Cuando la necesidad queda cubierta por primera vez, tiene lugar una vivencia de satisfacción. Desde ese momento, quedan asociadas en la memoria la huella de la necesidad (hambre) y la de la satisfacción. Es importante señalar que la primera vez que aparece el objeto de la necesidad, el bebé no lo ha buscado, ya que todavía no tiene una representación psíquica de él. Podemos decir que la necesidad satisfecha era una necesidad pura, sin mediación psíquica aún. Siguiendo las explicaciones que nos ofrece Daniel González, la idea clave de la concepción freudiana del deseo estaría en que cuando la necesidad aparece de nuevo, la función psíquica, siguiendo el punto de vista del arco reflejo, generará un movimiento psíquico en sentido regresivo dirigido a investir la huella mnémica de aquel primer objeto y no a un objeto real capaz de satisfacer la necesidad actual. Es decir, el bebé buscará la satisfacción alucinando el pecho, sin capacidad todavía para diferenciar una alucinación de una percepción.

La realización del deseo, aunque ha partido de una experiencia vivida en el plano de la necesidad, es totalmente ajena a ella, pues si la necesidad se satisface con una acción específica, el deseo se realiza a través de la identidad de percepción, es decir, mediante el reencuentro alucinado con ese objeto perdido. Por este derrotero, la búsqueda del objeto del deseo queda separada del impulso a la supervivencia, siguiendo un camino que conduce a la desadaptación del organismo. El objeto buscado es un objeto perdido para siempre; más aún, su pérdida fue la que inauguró el acto de desear: es la pérdida de ese primer objeto la condición indispensable para que surja el deseo como moción psíquica dirigida al exterior. Pero lo paradójico de todo esto es que la función alimenticia está al servicio del surgimiento del deseo (de otra manera lo expresó el texto bíblico diciendo que no solo de pan vive el hombre), es este último el que nos sostiene en la vida, al revés de lo que se cree, no son las necesidades básicas cubiertas las que nos dan la vida, lo que nos mantiene vivos es el deseo. De hecho por más que un bebé tenga a su disposición todos los alimentos necesarios para sobrevivir, si no es acogido por los brazos y el deseo de un otro, no sobrevivirá.

Esta peculiaridad de estar asociado a una falta es la que explica que el deseo humano siempre quede insatisfecho y que su desplazamiento de objeto en objeto sea infinito.

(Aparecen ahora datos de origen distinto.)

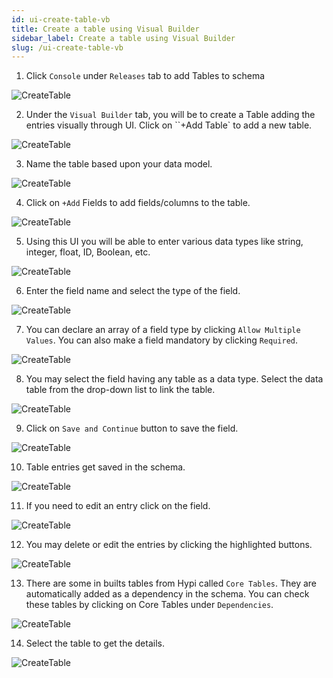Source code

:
 ```yaml
---
id: ui-create-table-vb
title: Create a table using Visual Builder
sidebar_label: Create a table using Visual Builder
slug: /ui-create-table-vb
---
```


1. Click `Console` under `Releases` tab to add Tables to schema

![CreateTable](/img/UI-CreateTable-VB-1.png)

2. Under the `Visual Builder` tab, you will be to create a Table adding the entries visually through UI. Click on ``+Add Table` to add a new table.

![CreateTable](/img/UI-CreateTable-VB-2.png)

3. Name the table based upon your data model.

![CreateTable](/img/UI-CreateTable-VB-3.png)

4. Click on `+Add` Fields to add fields/columns to the table.

![CreateTable](/img/UI-CreateTable-VB-4.png)

5. Using this UI you will be able to enter various data types like string, integer, float, ID, Boolean, etc.

![CreateTable](/img/UI-CreateTable-VB-5.png)

6. Enter the field name and select the type of the field.

![CreateTable](/img/UI-CreateTable-VB-6.png)

7. You can declare an array of a field type by clicking  `Allow Multiple Values`. You can also make a field mandatory by clicking  `Required`.

![CreateTable](/img/UI-CreateTable-VB-7.png)

8. You may select the field having any table as a data type. Select the data table from the drop-down list to link the table.

![CreateTable](/img/UI-CreateTable-VB-8.png)

9. Click on `Save and Continue` button to save the field.

![CreateTable](/img/UI-CreateTable-VB-9.png)

10. Table entries get saved in the schema.

![CreateTable](/img/UI-CreateTable-VB-10.png)

11. If you need to edit an entry click on the field.

![CreateTable](/img/UI-CreateTable-VB-11.png)

12. You may delete or edit the entries by clicking the highlighted buttons.

![CreateTable](/img/UI-CreateTable-VB-12.png)

13. There are some in builts tables from Hypi called `Core Tables`. They are automatically added as a dependency in the schema. You can check these tables by clicking on Core Tables under `Dependencies`.

![CreateTable](/img/UI-CreateTable-VB-13.png)

14. Select the table to get the details.

![CreateTable](/img/UI-CreateTable-VB-14.png)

La alternancia de los contactos madre-bebé, piel a piel, cuerpo a cuerpo, frutos de la ternura materna, y los límites a la misma, constituyen, para André Green, una “estructura encuadrante (o enmarcante)”, matriz representacional de lo psíquico. De ahí la importancia de que esa estructura encuadrante esté unificada, es decir, que el calor de los brazos maternos sea uno con el calor del deseo psíquico.